- Prompt
From the records that follow, give the number of lines that include the word "https", with no further words.

- Data extracts
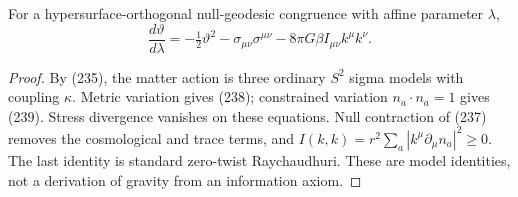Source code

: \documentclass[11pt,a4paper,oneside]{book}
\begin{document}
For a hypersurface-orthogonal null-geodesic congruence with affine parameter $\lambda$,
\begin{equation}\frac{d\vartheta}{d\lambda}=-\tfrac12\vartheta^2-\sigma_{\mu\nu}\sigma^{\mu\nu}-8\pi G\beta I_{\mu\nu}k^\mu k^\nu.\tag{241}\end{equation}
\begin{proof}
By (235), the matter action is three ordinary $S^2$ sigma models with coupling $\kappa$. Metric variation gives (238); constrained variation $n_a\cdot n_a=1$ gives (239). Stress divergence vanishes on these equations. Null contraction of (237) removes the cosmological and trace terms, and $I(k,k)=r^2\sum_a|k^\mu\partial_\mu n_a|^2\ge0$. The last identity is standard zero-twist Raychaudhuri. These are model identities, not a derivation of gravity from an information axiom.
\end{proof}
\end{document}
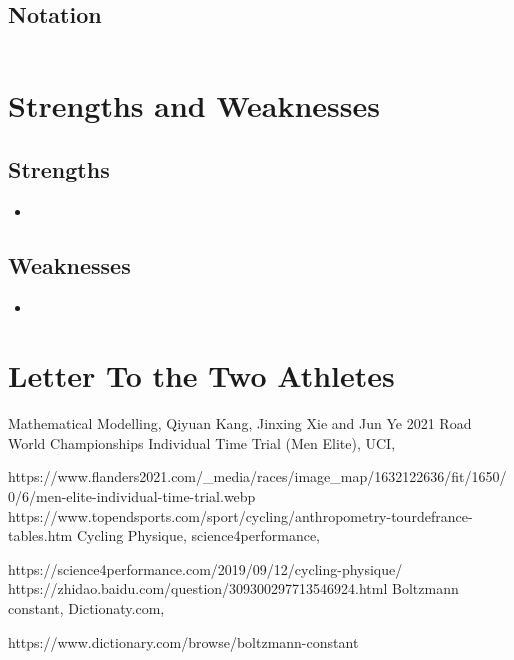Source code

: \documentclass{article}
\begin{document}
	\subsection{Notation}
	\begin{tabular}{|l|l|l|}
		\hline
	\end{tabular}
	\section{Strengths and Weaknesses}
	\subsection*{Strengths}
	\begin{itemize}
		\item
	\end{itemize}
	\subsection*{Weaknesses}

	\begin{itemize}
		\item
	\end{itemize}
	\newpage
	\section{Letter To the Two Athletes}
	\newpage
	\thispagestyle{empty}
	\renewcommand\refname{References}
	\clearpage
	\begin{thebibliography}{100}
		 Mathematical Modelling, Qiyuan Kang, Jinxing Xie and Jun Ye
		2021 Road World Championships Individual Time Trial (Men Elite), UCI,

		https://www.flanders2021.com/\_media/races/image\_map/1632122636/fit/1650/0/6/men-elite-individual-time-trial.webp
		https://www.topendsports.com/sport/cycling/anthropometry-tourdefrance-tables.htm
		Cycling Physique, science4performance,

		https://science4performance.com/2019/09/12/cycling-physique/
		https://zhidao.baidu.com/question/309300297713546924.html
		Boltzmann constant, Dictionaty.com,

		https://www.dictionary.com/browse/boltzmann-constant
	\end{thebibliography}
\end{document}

- Response below
5